Eye on electricity

The difference between winter peak capacity and dry year risk

  • Generation

The New Zealand electricity system provides reliable electricity around the clock, however, the system faces some challenges in achieving this. One issue is having enough ‘generation capacity’ during ‘winter peak demand’, and another is having enough ‘fuel’ during a ‘dry year’.

This article explains both issues and how the Electricity Authority Te Mana Hiko (Authority) and the industry are working to provide more flexibility for the electricity system to mitigate these challenges.

Winter peak capacity issues usually occur on cold nights and frosty mornings

In New Zealand, electricity is produced by renewable sources like wind, hydro, solar and geothermal, and by non-renewable, thermal-fuelled power stations. Winter sees the highest demand for electricity, usually during cold evenings or on frosty mornings when electric heating ramps up. Also, unseasonably cold weather in autumn or spring may cause high demand periods.

The ‘winter peak capacity’ issue reflects the ability of the electricity system to meet high winter demand. This issue arises from the nature of certain types of electricity generation.

Typically, solar does not produce electricity during peak demand periods, as it is dark. Wind generation (~10% of New Zealand’s electricity generation capacity and growing) isn’t reliable as cool temperatures may bring low wind speeds. This leaves hydro, geothermal and thermal generation to provide the bulk of electricity during high demand periods. Geothermal generation already runs at near full capacity, so only thermal and hydro can ramp up and down to meet winter peaks.

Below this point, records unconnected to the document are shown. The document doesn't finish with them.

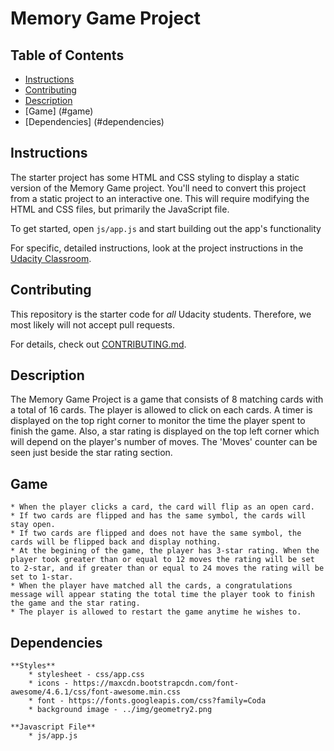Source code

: # Memory Game Project

## Table of Contents

* [Instructions](#instructions)
* [Contributing](#contributing)
* [Description](#description)
* [Game] (#game)
* [Dependencies] (#dependencies)

## Instructions

The starter project has some HTML and CSS styling to display a static version of the Memory Game project. You'll need to convert this project from a static project to an interactive one. This will require modifying the HTML and CSS files, but primarily the JavaScript file.

To get started, open `js/app.js` and start building out the app's functionality

For specific, detailed instructions, look at the project instructions in the [Udacity Classroom](https://classroom.udacity.com/me).

## Contributing

This repository is the starter code for _all_ Udacity students. Therefore, we most likely will not accept pull requests.

For details, check out [CONTRIBUTING.md](CONTRIBUTING.md).

## Description

The Memory Game Project is a game that consists of 8 matching cards with a total of 16 cards. The player is allowed to click on each cards. A timer is displayed on the top right corner to monitor the time the player spent to finish the game. Also, a star rating is displayed on the top left corner which will depend on the player's number of moves. The 'Moves' counter can be seen just beside the star rating section. 

## Game

    * When the player clicks a card, the card will flip as an open card. 
    * If two cards are flipped and has the same symbol, the cards will stay open.
    * If two cards are flipped and does not have the same symbol, the cards will be flipped back and display nothing.
    * At the begining of the game, the player has 3-star rating. When the player took greater than or equal to 12 moves the rating will be set to 2-star, and if greater than or equal to 24 moves the rating will be set to 1-star.
    * When the player have matched all the cards, a congratulations message will appear stating the total time the player took to finish the game and the star rating.
    * The player is allowed to restart the game anytime he wishes to.

## Dependencies
    **Styles**
        * stylesheet - css/app.css
        * icons - https://maxcdn.bootstrapcdn.com/font-awesome/4.6.1/css/font-awesome.min.css
        * font - https://fonts.googleapis.com/css?family=Coda
        * background image - ../img/geometry2.png

    **Javascript File**
        * js/app.js

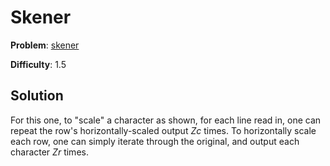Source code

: # Skener

**Problem**: [skener](https://open.kattis.com/problems/skener)

**Difficulty**: 1.5

## Solution

For this one, to "scale" a character as shown, for each line read in, one can repeat the row's horizontally-scaled output *Zc* times. To horizontally scale each row, one can simply iterate through the original, and output each character *Zr* times.
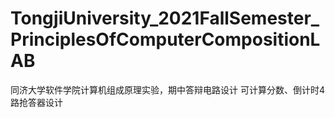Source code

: # TongjiUniversity_2021FallSemester_PrinciplesOfComputerCompositionLAB
同济大学软件学院计算机组成原理实验，期中答辩电路设计
可计算分数、倒计时4路抢答器设计
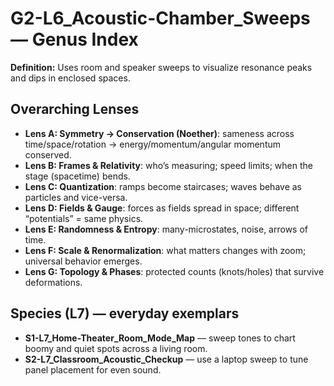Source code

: # G2-L6_Acoustic-Chamber_Sweeps — Genus Index
**Definition:** Uses room and speaker sweeps to visualize resonance peaks and dips in enclosed spaces.

## Overarching Lenses

- **Lens A: Symmetry -> Conservation (Noether)**: sameness across time/space/rotation → energy/momentum/angular momentum conserved.
- **Lens B: Frames & Relativity**: who’s measuring; speed limits; when the stage (spacetime) bends.
- **Lens C: Quantization**: ramps become staircases; waves behave as particles and vice-versa.
- **Lens D: Fields & Gauge**: forces as fields spread in space; different “potentials” = same physics.
- **Lens E: Randomness & Entropy**: many-microstates, noise, arrows of time.
- **Lens F: Scale & Renormalization**: what matters changes with zoom; universal behavior emerges.
- **Lens G: Topology & Phases**: protected counts (knots/holes) that survive deformations.

## Species (L7) — everyday exemplars
- **S1-L7_Home-Theater_Room_Mode_Map** — sweep tones to chart boomy and quiet spots across a living room.
- **S2-L7_Classroom_Acoustic_Checkup** — use a laptop sweep to tune panel placement for even sound.
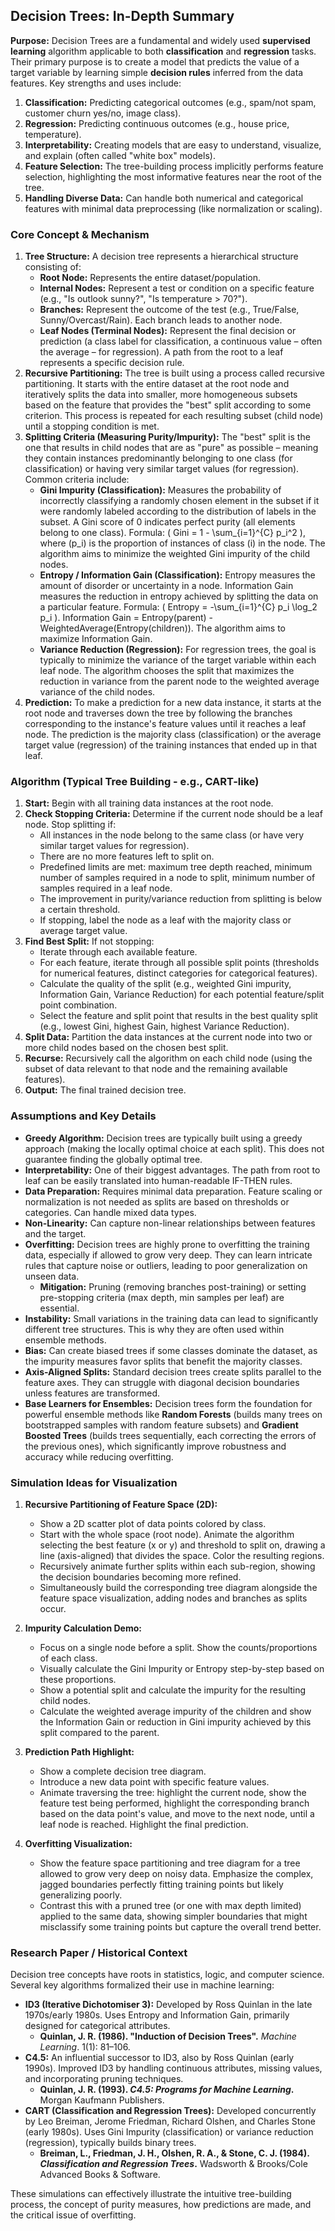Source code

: ## Decision Trees: In-Depth Summary

**Purpose:**
Decision Trees are a fundamental and widely used **supervised learning** algorithm applicable to both **classification** and **regression** tasks. Their primary purpose is to create a model that predicts the value of a target variable by learning simple **decision rules** inferred from the data features. Key strengths and uses include:
1.  **Classification:** Predicting categorical outcomes (e.g., spam/not spam, customer churn yes/no, image class).
2.  **Regression:** Predicting continuous outcomes (e.g., house price, temperature).
3.  **Interpretability:** Creating models that are easy to understand, visualize, and explain (often called "white box" models).
4.  **Feature Selection:** The tree-building process implicitly performs feature selection, highlighting the most informative features near the root of the tree.
5.  **Handling Diverse Data:** Can handle both numerical and categorical features with minimal data preprocessing (like normalization or scaling).

### Core Concept & Mechanism

1.  **Tree Structure:** A decision tree represents a hierarchical structure consisting of:
    *   **Root Node:** Represents the entire dataset/population.
    *   **Internal Nodes:** Represent a test or condition on a specific feature (e.g., "Is outlook sunny?", "Is temperature > 70?").
    *   **Branches:** Represent the outcome of the test (e.g., True/False, Sunny/Overcast/Rain). Each branch leads to another node.
    *   **Leaf Nodes (Terminal Nodes):** Represent the final decision or prediction (a class label for classification, a continuous value – often the average – for regression). A path from the root to a leaf represents a specific decision rule.
2.  **Recursive Partitioning:** The tree is built using a process called recursive partitioning. It starts with the entire dataset at the root node and iteratively splits the data into smaller, more homogeneous subsets based on the feature that provides the "best" split according to some criterion. This process is repeated for each resulting subset (child node) until a stopping condition is met.
3.  **Splitting Criteria (Measuring Purity/Impurity):** The "best" split is the one that results in child nodes that are as "pure" as possible – meaning they contain instances predominantly belonging to one class (for classification) or having very similar target values (for regression). Common criteria include:
    *   **Gini Impurity (Classification):** Measures the probability of incorrectly classifying a randomly chosen element in the subset if it were randomly labeled according to the distribution of labels in the subset. A Gini score of 0 indicates perfect purity (all elements belong to one class). Formula: \( Gini = 1 - \sum_{i=1}^{C} p_i^2 \), where \(p_i\) is the proportion of instances of class \(i\) in the node. The algorithm aims to minimize the weighted Gini impurity of the child nodes.
    *   **Entropy / Information Gain (Classification):** Entropy measures the amount of disorder or uncertainty in a node. Information Gain measures the reduction in entropy achieved by splitting the data on a particular feature. Formula: \( Entropy = -\sum_{i=1}^{C} p_i \log_2 p_i \). Information Gain = Entropy(parent) - WeightedAverage(Entropy(children)). The algorithm aims to maximize Information Gain.
    *   **Variance Reduction (Regression):** For regression trees, the goal is typically to minimize the variance of the target variable within each leaf node. The algorithm chooses the split that maximizes the reduction in variance from the parent node to the weighted average variance of the child nodes.
4.  **Prediction:** To make a prediction for a new data instance, it starts at the root node and traverses down the tree by following the branches corresponding to the instance's feature values until it reaches a leaf node. The prediction is the majority class (classification) or the average target value (regression) of the training instances that ended up in that leaf.

### Algorithm (Typical Tree Building - e.g., CART-like)

1.  **Start:** Begin with all training data instances at the root node.
2.  **Check Stopping Criteria:** Determine if the current node should be a leaf node. Stop splitting if:
    *   All instances in the node belong to the same class (or have very similar target values for regression).
    *   There are no more features left to split on.
    *   Predefined limits are met: maximum tree depth reached, minimum number of samples required in a node to split, minimum number of samples required in a leaf node.
    *   The improvement in purity/variance reduction from splitting is below a certain threshold.
    *   If stopping, label the node as a leaf with the majority class or average target value.
3.  **Find Best Split:** If not stopping:
    *   Iterate through each available feature.
    *   For each feature, iterate through all possible split points (thresholds for numerical features, distinct categories for categorical features).
    *   Calculate the quality of the split (e.g., weighted Gini impurity, Information Gain, Variance Reduction) for each potential feature/split point combination.
    *   Select the feature and split point that results in the best quality split (e.g., lowest Gini, highest Gain, highest Variance Reduction).
4.  **Split Data:** Partition the data instances at the current node into two or more child nodes based on the chosen best split.
5.  **Recurse:** Recursively call the algorithm on each child node (using the subset of data relevant to that node and the remaining available features).
6.  **Output:** The final trained decision tree.

### Assumptions and Key Details

*   **Greedy Algorithm:** Decision trees are typically built using a greedy approach (making the locally optimal choice at each split). This does not guarantee finding the globally optimal tree.
*   **Interpretability:** One of their biggest advantages. The path from root to leaf can be easily translated into human-readable IF-THEN rules.
*   **Data Preparation:** Requires minimal data preparation. Feature scaling or normalization is not needed as splits are based on thresholds or categories. Can handle mixed data types.
*   **Non-Linearity:** Can capture non-linear relationships between features and the target.
*   **Overfitting:** Decision trees are highly prone to overfitting the training data, especially if allowed to grow very deep. They can learn intricate rules that capture noise or outliers, leading to poor generalization on unseen data.
    *   **Mitigation:** Pruning (removing branches post-training) or setting pre-stopping criteria (max depth, min samples per leaf) are essential.
*   **Instability:** Small variations in the training data can lead to significantly different tree structures. This is why they are often used within ensemble methods.
*   **Bias:** Can create biased trees if some classes dominate the dataset, as the impurity measures favor splits that benefit the majority classes.
*   **Axis-Aligned Splits:** Standard decision trees create splits parallel to the feature axes. They can struggle with diagonal decision boundaries unless features are transformed.
*   **Base Learners for Ensembles:** Decision trees form the foundation for powerful ensemble methods like **Random Forests** (builds many trees on bootstrapped samples with random feature subsets) and **Gradient Boosted Trees** (builds trees sequentially, each correcting the errors of the previous ones), which significantly improve robustness and accuracy while reducing overfitting.

### Simulation Ideas for Visualization

1.  **Recursive Partitioning of Feature Space (2D):**
    *   Show a 2D scatter plot of data points colored by class.
    *   Start with the whole space (root node). Animate the algorithm selecting the best feature (x or y) and threshold to split on, drawing a line (axis-aligned) that divides the space. Color the resulting regions.
    *   Recursively animate further splits within each sub-region, showing the decision boundaries becoming more refined.
    *   Simultaneously build the corresponding tree diagram alongside the feature space visualization, adding nodes and branches as splits occur.

2.  **Impurity Calculation Demo:**
    *   Focus on a single node before a split. Show the counts/proportions of each class.
    *   Visually calculate the Gini Impurity or Entropy step-by-step based on these proportions.
    *   Show a potential split and calculate the impurity for the resulting child nodes.
    *   Calculate the weighted average impurity of the children and show the Information Gain or reduction in Gini impurity achieved by this split compared to the parent.

3.  **Prediction Path Highlight:**
    *   Show a complete decision tree diagram.
    *   Introduce a new data point with specific feature values.
    *   Animate traversing the tree: highlight the current node, show the feature test being performed, highlight the corresponding branch based on the data point's value, and move to the next node, until a leaf node is reached. Highlight the final prediction.

4.  **Overfitting Visualization:**
    *   Show the feature space partitioning and tree diagram for a tree allowed to grow very deep on noisy data. Emphasize the complex, jagged boundaries perfectly fitting training points but likely generalizing poorly.
    *   Contrast this with a pruned tree (or one with max depth limited) applied to the same data, showing simpler boundaries that might misclassify some training points but capture the overall trend better.

### Research Paper / Historical Context

Decision tree concepts have roots in statistics, logic, and computer science. Several key algorithms formalized their use in machine learning:

*   **ID3 (Iterative Dichotomiser 3):** Developed by Ross Quinlan in the late 1970s/early 1980s. Uses Entropy and Information Gain, primarily designed for categorical attributes.
    *   **Quinlan, J. R. (1986). "Induction of Decision Trees".** *Machine Learning*. 1(1): 81–106.
*   **C4.5:** An influential successor to ID3, also by Ross Quinlan (early 1990s). Improved ID3 by handling continuous attributes, missing values, and incorporating pruning techniques.
    *   **Quinlan, J. R. (1993). *C4.5: Programs for Machine Learning*.** Morgan Kaufmann Publishers.
*   **CART (Classification and Regression Trees):** Developed concurrently by Leo Breiman, Jerome Friedman, Richard Olshen, and Charles Stone (early 1980s). Uses Gini Impurity (classification) or variance reduction (regression), typically builds binary trees.
    *   **Breiman, L., Friedman, J. H., Olshen, R. A., & Stone, C. J. (1984). *Classification and Regression Trees*.** Wadsworth & Brooks/Cole Advanced Books & Software.

These simulations can effectively illustrate the intuitive tree-building process, the concept of purity measures, how predictions are made, and the critical issue of overfitting.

Thermal generation can be non-economic to run, even in winter

New Zealand’s thermal generation comes in two types: large slow start units which provide baseload generation, and fast start generation, which often only run during peak demand periods. Problems can arise during winter if one or more thermal units aren’t running due to the current price signals.

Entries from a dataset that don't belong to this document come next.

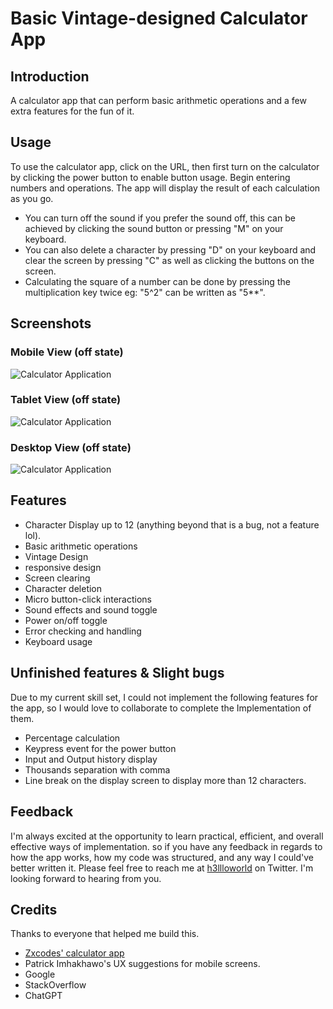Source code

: # Basic Vintage-designed Calculator App

## Introduction

A calculator app that can perform basic arithmetic operations and a few extra features for the fun of it.

## Usage

To use the calculator app, click on the URL, then first turn on the calculator by clicking the power button to enable button usage. Begin entering numbers and operations. The app will display the result of each calculation as you go.

- You can turn off the sound if you prefer the sound off, this can be achieved by clicking the sound button or pressing "M" on your keyboard.
- You can also delete a character by pressing "D" on your keyboard and clear the screen by pressing "C" as well as clicking the buttons on the screen.
- Calculating the square of a number can be done by pressing the multiplication key twice eg: "5^2" can be written as "5\*\*".

## Screenshots
### Mobile View (off state)
![Calculator Application](https://github.com/johnnysedh3lllo/vintage-calculator-app/blob/main/previews/mobile.png?raw=true)

### Tablet View (off state)
![Calculator Application](https://github.com/johnnysedh3lllo/vintage-calculator-app/blob/main/previews/tablet.png?raw=true)

### Desktop View (off state)
![Calculator Application](https://github.com/johnnysedh3lllo/vintage-calculator-app/blob/main/previews/desktop.png?raw=true)

## Features

- Character Display up to 12 (anything beyond that is a bug, not a feature lol).
- Basic arithmetic operations
- Vintage Design
- responsive design
- Screen clearing
- Character deletion
- Micro button-click interactions
- Sound effects and sound toggle
- Power on/off toggle
- Error checking and handling
- Keyboard usage

## Unfinished features & Slight bugs

Due to my current skill set, I could not implement the following features for the app, so I would love to collaborate to complete the Implementation of them.

- Percentage calculation
- Keypress event for the power button
- Input and Output history display
- Thousands separation with comma
- Line break on the display screen to display more than 12 characters.

## Feedback

I'm always excited at the opportunity to learn practical, efficient, and overall effective ways of implementation. so if you have any feedback in regards to how the app works, how my code was structured, and any way I could've better written it. Please feel free to reach me at [h3llloworld](wwww.twitter.com/h3llloworld) on Twitter. I'm looking forward to hearing from you.

## Credits

Thanks to everyone that helped me build this.

- [Zxcodes' calculator app](https://github.com/zxcodes/Calculator/blob/master/scripts/script.js)
- Patrick Imhakhawo's UX suggestions for mobile screens.
- Google
- StackOverflow
- ChatGPT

The large units can take over 12 hours to start, so prices in the forward schedules must be economic to start the units. This is often referred to as ‘thermal commitment’. However, prices before peak demand periods can be low, due to high amounts of renewable generation or forecasting errors. This could discourage generators from starting thermal units for peak periods.

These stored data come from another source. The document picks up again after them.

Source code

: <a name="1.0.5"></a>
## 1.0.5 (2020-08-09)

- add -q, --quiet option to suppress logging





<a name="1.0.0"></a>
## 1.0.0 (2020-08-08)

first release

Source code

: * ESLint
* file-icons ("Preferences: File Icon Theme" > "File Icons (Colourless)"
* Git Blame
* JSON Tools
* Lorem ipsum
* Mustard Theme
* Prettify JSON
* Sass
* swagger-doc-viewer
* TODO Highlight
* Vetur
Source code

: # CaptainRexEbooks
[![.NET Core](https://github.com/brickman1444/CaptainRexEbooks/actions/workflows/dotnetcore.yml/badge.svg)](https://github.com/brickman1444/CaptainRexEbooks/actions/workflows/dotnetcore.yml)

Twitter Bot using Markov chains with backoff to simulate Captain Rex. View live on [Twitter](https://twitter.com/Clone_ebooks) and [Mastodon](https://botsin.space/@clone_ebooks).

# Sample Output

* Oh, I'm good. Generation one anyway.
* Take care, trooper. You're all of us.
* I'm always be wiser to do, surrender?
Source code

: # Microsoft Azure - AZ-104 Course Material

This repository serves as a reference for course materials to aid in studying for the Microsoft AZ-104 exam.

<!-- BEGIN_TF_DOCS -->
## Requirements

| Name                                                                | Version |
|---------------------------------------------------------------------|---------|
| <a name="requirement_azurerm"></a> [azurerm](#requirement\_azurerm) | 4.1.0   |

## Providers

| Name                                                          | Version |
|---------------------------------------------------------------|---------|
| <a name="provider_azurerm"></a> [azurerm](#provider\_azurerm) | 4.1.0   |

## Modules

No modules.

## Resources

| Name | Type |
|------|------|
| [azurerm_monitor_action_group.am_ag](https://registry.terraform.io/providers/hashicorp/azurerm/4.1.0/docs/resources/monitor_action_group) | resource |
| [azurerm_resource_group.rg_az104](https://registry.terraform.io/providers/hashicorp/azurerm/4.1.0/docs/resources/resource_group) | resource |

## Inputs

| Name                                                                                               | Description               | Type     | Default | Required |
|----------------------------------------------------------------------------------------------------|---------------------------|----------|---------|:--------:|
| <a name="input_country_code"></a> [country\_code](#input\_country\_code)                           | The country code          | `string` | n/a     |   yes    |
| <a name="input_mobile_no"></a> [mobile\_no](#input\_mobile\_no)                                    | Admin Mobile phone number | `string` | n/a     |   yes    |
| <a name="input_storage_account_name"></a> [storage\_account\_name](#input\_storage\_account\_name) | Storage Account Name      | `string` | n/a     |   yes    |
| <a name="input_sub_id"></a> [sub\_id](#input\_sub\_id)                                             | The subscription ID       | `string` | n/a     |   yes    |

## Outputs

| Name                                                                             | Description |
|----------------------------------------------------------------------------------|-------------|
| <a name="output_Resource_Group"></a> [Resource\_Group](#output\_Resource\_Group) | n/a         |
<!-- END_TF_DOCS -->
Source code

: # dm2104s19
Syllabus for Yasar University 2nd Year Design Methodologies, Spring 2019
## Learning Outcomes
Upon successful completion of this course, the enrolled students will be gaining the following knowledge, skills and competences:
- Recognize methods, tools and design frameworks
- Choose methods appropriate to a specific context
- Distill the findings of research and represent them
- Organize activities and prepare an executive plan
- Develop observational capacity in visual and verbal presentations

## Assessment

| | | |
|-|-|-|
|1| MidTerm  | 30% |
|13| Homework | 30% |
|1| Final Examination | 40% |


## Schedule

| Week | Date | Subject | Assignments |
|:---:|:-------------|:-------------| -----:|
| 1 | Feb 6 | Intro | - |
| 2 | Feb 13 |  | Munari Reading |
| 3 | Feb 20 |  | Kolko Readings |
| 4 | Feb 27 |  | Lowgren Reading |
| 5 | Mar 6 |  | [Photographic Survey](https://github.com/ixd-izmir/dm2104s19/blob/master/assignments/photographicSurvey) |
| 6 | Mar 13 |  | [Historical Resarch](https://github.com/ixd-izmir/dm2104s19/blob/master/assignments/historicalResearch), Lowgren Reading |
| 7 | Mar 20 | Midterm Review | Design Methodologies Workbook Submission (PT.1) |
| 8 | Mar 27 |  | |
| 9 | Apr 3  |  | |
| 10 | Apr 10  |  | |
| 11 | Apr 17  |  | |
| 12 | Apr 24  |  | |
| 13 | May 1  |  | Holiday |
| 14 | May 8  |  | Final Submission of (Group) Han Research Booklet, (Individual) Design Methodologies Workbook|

In 2023, the Authority worked with the System Operator to publish sensitivity schedules to help the industry understand prices if demand varies from the forecast demand schedule (or if wind were to drop). This information supports generators to make better decisions around when to turn thermal units on. It also signals to consumers who are exposed to the spot market[1] when to respond to potentially high prices by reducing their electricity demand.

Dry year risk can occur when rainfall into New Zealand’s hydro lakes is below average

New Zealand’s electricity generation capacity is over 50% hydro generation, with many schemes having storage reservoirs which conserve water for later use.

The ‘dry year risk’ occurs when low rainfall sees the hydro lake levels fall below average for an extended period. This can occur during any season, but is intensified in winter when electricity demand is highest.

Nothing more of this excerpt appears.